Pawlenty outlines economic plan at UofC

June 7, 2011 (CHICAGO)

The Pawlenty for President campaign carefully choreographed the former Minnesota governor's speech Tuesday on the economy, holding the event at the University of Chicago, where Obama taught constitutional law and blocks from the Obama family's Hyde Park home.

"The president is satisfied with a second rate American economy produced by his third rate policies. I'm not," Governor Tim Pawlenty said.

On Tuesday, President Obama said he wasn't worried about the unemployment rate that ticked up last month nor does he fear a double-dip recession.

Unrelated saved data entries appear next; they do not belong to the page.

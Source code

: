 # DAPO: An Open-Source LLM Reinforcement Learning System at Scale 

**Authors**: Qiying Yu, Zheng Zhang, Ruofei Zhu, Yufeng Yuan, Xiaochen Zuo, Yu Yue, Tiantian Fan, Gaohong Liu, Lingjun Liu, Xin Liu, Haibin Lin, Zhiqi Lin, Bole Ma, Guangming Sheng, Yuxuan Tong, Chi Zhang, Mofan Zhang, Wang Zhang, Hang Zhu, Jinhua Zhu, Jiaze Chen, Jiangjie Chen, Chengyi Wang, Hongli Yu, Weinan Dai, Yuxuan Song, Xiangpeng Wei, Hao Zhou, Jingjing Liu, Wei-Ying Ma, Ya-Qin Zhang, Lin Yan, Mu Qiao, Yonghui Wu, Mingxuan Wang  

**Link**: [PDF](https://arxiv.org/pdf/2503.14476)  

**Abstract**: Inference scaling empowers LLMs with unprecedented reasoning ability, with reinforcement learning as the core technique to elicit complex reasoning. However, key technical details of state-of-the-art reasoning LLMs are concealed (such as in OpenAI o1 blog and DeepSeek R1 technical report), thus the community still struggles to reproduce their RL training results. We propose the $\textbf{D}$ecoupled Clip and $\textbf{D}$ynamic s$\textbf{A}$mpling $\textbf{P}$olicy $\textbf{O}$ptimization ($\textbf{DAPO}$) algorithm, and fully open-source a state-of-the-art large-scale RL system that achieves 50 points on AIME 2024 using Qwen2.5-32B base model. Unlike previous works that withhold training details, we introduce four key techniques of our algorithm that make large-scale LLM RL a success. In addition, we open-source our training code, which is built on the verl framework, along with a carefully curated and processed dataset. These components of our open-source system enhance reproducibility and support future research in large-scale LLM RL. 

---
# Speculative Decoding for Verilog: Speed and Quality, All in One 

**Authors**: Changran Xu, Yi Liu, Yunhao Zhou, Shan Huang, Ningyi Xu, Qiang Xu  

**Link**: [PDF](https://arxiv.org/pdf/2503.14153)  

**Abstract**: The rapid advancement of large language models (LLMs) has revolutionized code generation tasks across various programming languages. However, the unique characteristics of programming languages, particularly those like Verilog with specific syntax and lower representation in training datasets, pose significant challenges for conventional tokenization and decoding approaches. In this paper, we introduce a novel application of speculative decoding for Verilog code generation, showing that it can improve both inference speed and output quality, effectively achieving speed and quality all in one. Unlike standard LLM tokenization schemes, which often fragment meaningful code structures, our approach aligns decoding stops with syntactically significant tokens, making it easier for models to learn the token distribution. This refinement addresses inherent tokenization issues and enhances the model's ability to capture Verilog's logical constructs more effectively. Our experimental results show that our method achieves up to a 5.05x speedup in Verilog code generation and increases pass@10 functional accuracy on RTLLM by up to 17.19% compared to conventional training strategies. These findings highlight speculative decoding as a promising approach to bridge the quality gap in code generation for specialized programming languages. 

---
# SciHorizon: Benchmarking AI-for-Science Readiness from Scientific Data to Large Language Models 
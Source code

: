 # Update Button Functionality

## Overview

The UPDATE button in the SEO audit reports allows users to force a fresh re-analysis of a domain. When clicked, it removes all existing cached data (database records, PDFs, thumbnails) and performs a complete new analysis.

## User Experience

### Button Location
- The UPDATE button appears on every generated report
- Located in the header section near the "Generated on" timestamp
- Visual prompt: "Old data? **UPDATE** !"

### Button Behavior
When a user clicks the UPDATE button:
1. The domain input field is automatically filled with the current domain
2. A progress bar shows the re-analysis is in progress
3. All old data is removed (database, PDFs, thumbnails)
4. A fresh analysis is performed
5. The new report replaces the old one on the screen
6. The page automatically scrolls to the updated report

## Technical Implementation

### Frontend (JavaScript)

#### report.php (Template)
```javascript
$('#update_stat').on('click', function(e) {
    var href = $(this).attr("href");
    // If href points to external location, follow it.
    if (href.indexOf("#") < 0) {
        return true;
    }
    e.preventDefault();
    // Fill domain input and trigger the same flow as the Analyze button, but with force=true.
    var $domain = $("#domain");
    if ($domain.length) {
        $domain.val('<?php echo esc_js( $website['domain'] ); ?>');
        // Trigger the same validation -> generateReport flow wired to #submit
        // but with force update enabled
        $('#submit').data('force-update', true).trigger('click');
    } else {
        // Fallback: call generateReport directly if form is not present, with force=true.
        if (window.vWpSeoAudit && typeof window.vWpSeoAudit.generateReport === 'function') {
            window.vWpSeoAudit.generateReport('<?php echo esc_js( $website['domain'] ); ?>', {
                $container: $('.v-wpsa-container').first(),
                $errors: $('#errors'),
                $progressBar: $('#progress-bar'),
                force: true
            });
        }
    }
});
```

"I am concerned about the fact that the recovery that we're on is not producing jobs as quickly as I wanted to happen," Obama said.

In his campaign, Pawlenty promises an assortment of federal tax cuts on businesses, capital gains and estates, and -- perhaps of most political consequence -- on individuals:

"The first $50,000 of income for individuals or $100,000 for married couples would be taxed at 10 percent. Everything above that would be taxed at 25 percent. That's the whole structure," Pawlenty said.

Democrats say the George W. Bush tax cuts that began over a decade ago actually worsened the nation's economy.

"We have record deficits mostly driven by those tax cuts. If they're made permanent, the deficit would double," Rep. Jan Schakowsky, (D) Evanston, said.

Pawlenty's finished his second, 4-year term as Minnesota's governor last November. He is joined in the race for the Republican nomination by Newt Gingrich, Congressman Ron Paul, former Massachusetts Governor Mitt Romney and Pennsylvania Senator Rick Santorum.

"President Obama is a champion practitioner of class warfare. Elected with a call for unity and hope, he spent three years dividing our nation," Pawlenty said.

"He left his own state with a $5 billion deficit and now he's counseling the rest of the country on how to handle finances? I think he would have been well served to have taken care of the finances of his own state," David Axelrod, political consultant and former White House advisor, said.